WHAT TO DO:
Retype each entry exactly. Skip any pictures.

START DATASET RECORDS

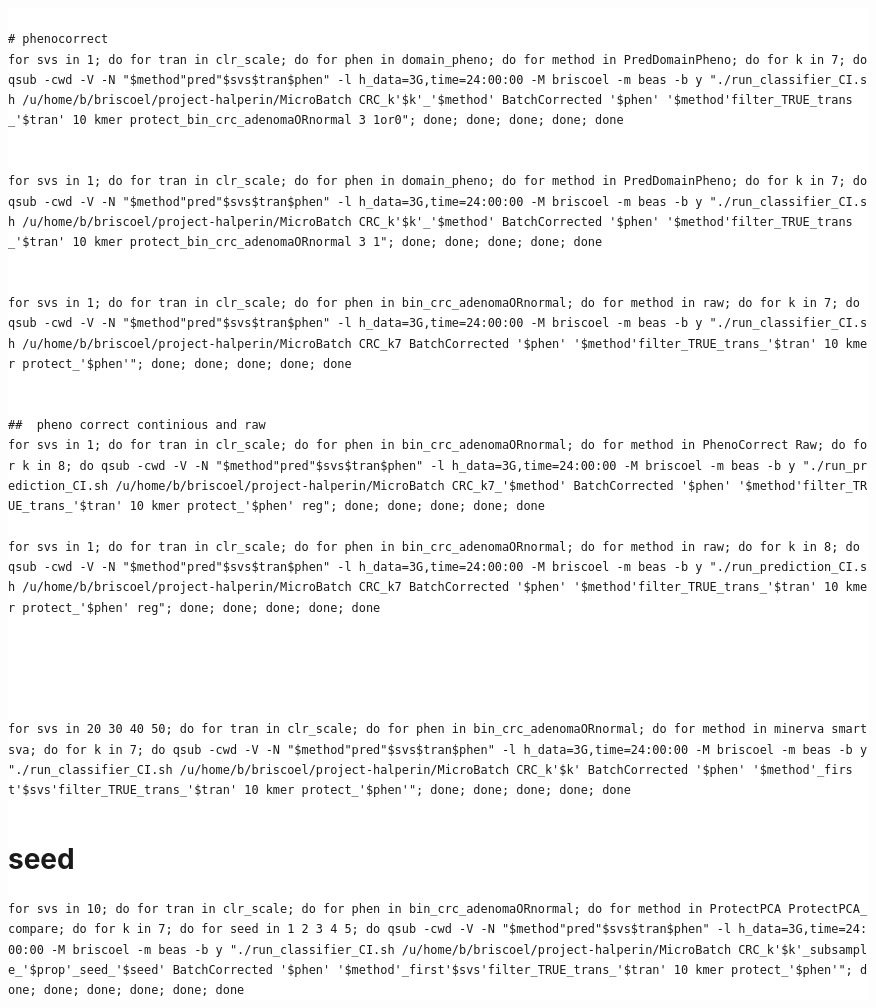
  ```

# phenocorrect
for svs in 1; do for tran in clr_scale; do for phen in domain_pheno; do for method in PredDomainPheno; do for k in 7; do qsub -cwd -V -N "$method"pred"$svs$tran$phen" -l h_data=3G,time=24:00:00 -M briscoel -m beas -b y "./run_classifier_CI.sh /u/home/b/briscoel/project-halperin/MicroBatch CRC_k'$k'_'$method' BatchCorrected '$phen' '$method'filter_TRUE_trans_'$tran' 10 kmer protect_bin_crc_adenomaORnormal 3 1or0"; done; done; done; done; done


for svs in 1; do for tran in clr_scale; do for phen in domain_pheno; do for method in PredDomainPheno; do for k in 7; do qsub -cwd -V -N "$method"pred"$svs$tran$phen" -l h_data=3G,time=24:00:00 -M briscoel -m beas -b y "./run_classifier_CI.sh /u/home/b/briscoel/project-halperin/MicroBatch CRC_k'$k'_'$method' BatchCorrected '$phen' '$method'filter_TRUE_trans_'$tran' 10 kmer protect_bin_crc_adenomaORnormal 3 1"; done; done; done; done; done


for svs in 1; do for tran in clr_scale; do for phen in bin_crc_adenomaORnormal; do for method in raw; do for k in 7; do qsub -cwd -V -N "$method"pred"$svs$tran$phen" -l h_data=3G,time=24:00:00 -M briscoel -m beas -b y "./run_classifier_CI.sh /u/home/b/briscoel/project-halperin/MicroBatch CRC_k7 BatchCorrected '$phen' '$method'filter_TRUE_trans_'$tran' 10 kmer protect_'$phen'"; done; done; done; done; done


##  pheno correct continious and raw
for svs in 1; do for tran in clr_scale; do for phen in bin_crc_adenomaORnormal; do for method in PhenoCorrect Raw; do for k in 8; do qsub -cwd -V -N "$method"pred"$svs$tran$phen" -l h_data=3G,time=24:00:00 -M briscoel -m beas -b y "./run_prediction_CI.sh /u/home/b/briscoel/project-halperin/MicroBatch CRC_k7_'$method' BatchCorrected '$phen' '$method'filter_TRUE_trans_'$tran' 10 kmer protect_'$phen' reg"; done; done; done; done; done

for svs in 1; do for tran in clr_scale; do for phen in bin_crc_adenomaORnormal; do for method in raw; do for k in 8; do qsub -cwd -V -N "$method"pred"$svs$tran$phen" -l h_data=3G,time=24:00:00 -M briscoel -m beas -b y "./run_prediction_CI.sh /u/home/b/briscoel/project-halperin/MicroBatch CRC_k7 BatchCorrected '$phen' '$method'filter_TRUE_trans_'$tran' 10 kmer protect_'$phen' reg"; done; done; done; done; done





for svs in 20 30 40 50; do for tran in clr_scale; do for phen in bin_crc_adenomaORnormal; do for method in minerva smartsva; do for k in 7; do qsub -cwd -V -N "$method"pred"$svs$tran$phen" -l h_data=3G,time=24:00:00 -M briscoel -m beas -b y "./run_classifier_CI.sh /u/home/b/briscoel/project-halperin/MicroBatch CRC_k'$k' BatchCorrected '$phen' '$method'_first'$svs'filter_TRUE_trans_'$tran' 10 kmer protect_'$phen'"; done; done; done; done; done

```

# seed 
```
for svs in 10; do for tran in clr_scale; do for phen in bin_crc_adenomaORnormal; do for method in ProtectPCA ProtectPCA_compare; do for k in 7; do for seed in 1 2 3 4 5; do qsub -cwd -V -N "$method"pred"$svs$tran$phen" -l h_data=3G,time=24:00:00 -M briscoel -m beas -b y "./run_classifier_CI.sh /u/home/b/briscoel/project-halperin/MicroBatch CRC_k'$k'_subsample_'$prop'_seed_'$seed' BatchCorrected '$phen' '$method'_first'$svs'filter_TRUE_trans_'$tran' 10 kmer protect_'$phen'"; done; done; done; done; done; done
```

END DATASET RECORDS

RESULT OF THIS EXERCISE:
  ```

# phenocorrect
for svs in 1; do for tran in clr_scale; do for phen in domain_pheno; do for method in PredDomainPheno; do for k in 7; do qsub -cwd -V -N "$method"pred"$svs$tran$phen" -l h_data=3G,time=24:00:00 -M briscoel -m beas -b y "./run_classifier_CI.sh /u/home/b/briscoel/project-halperin/MicroBatch CRC_k'$k'_'$method' BatchCorrected '$phen' '$method'filter_TRUE_trans_'$tran' 10 kmer protect_bin_crc_adenomaORnormal 3 1or0"; done; done; done; done; done


for svs in 1; do for tran in clr_scale; do for phen in domain_pheno; do for method in PredDomainPheno; do for k in 7; do qsub -cwd -V -N "$method"pred"$svs$tran$phen" -l h_data=3G,time=24:00:00 -M briscoel -m beas -b y "./run_classifier_CI.sh /u/home/b/briscoel/project-halperin/MicroBatch CRC_k'$k'_'$method' BatchCorrected '$phen' '$method'filter_TRUE_trans_'$tran' 10 kmer protect_bin_crc_adenomaORnormal 3 1"; done; done; done; done; done


for svs in 1; do for tran in clr_scale; do for phen in bin_crc_adenomaORnormal; do for method in raw; do for k in 7; do qsub -cwd -V -N "$method"pred"$svs$tran$phen" -l h_data=3G,time=24:00:00 -M briscoel -m beas -b y "./run_classifier_CI.sh /u/home/b/briscoel/project-halperin/MicroBatch CRC_k7 BatchCorrected '$phen' '$method'filter_TRUE_trans_'$tran' 10 kmer protect_'$phen'"; done; done; done; done; done


##  pheno correct continious and raw
for svs in 1; do for tran in clr_scale; do for phen in bin_crc_adenomaORnormal; do for method in PhenoCorrect Raw; do for k in 8; do qsub -cwd -V -N "$method"pred"$svs$tran$phen" -l h_data=3G,time=24:00:00 -M briscoel -m beas -b y "./run_prediction_CI.sh /u/home/b/briscoel/project-halperin/MicroBatch CRC_k7_'$method' BatchCorrected '$phen' '$method'filter_TRUE_trans_'$tran' 10 kmer protect_'$phen' reg"; done; done; done; done; done

for svs in 1; do for tran in clr_scale; do for phen in bin_crc_adenomaORnormal; do for method in raw; do for k in 8; do qsub -cwd -V -N "$method"pred"$svs$tran$phen" -l h_data=3G,time=24:00:00 -M briscoel -m beas -b y "./run_prediction_CI.sh /u/home/b/briscoel/project-halperin/MicroBatch CRC_k7 BatchCorrected '$phen' '$method'filter_TRUE_trans_'$tran' 10 kmer protect_'$phen' reg"; done; done; done; done; done





for svs in 20 30 40 50; do for tran in clr_scale; do for phen in bin_crc_adenomaORnormal; do for method in minerva smartsva; do for k in 7; do qsub -cwd -V -N "$method"pred"$svs$tran$phen" -l h_data=3G,time=24:00:00 -M briscoel -m beas -b y "./run_classifier_CI.sh /u/home/b/briscoel/project-halperin/MicroBatch CRC_k'$k' BatchCorrected '$phen' '$method'_first'$svs'filter_TRUE_trans_'$tran' 10 kmer protect_'$phen'"; done; done; done; done; done

```

# seed 
```
for svs in 10; do for tran in clr_scale; do for phen in bin_crc_adenomaORnormal; do for method in ProtectPCA ProtectPCA_compare; do for k in 7; do for seed in 1 2 3 4 5; do qsub -cwd -V -N "$method"pred"$svs$tran$phen" -l h_data=3G,time=24:00:00 -M briscoel -m beas -b y "./run_classifier_CI.sh /u/home/b/briscoel/project-halperin/MicroBatch CRC_k'$k'_subsample_'$prop'_seed_'$seed' BatchCorrected '$phen' '$method'_first'$svs'filter_TRUE_trans_'$tran' 10 kmer protect_'$phen'"; done; done; done; done; done; done
```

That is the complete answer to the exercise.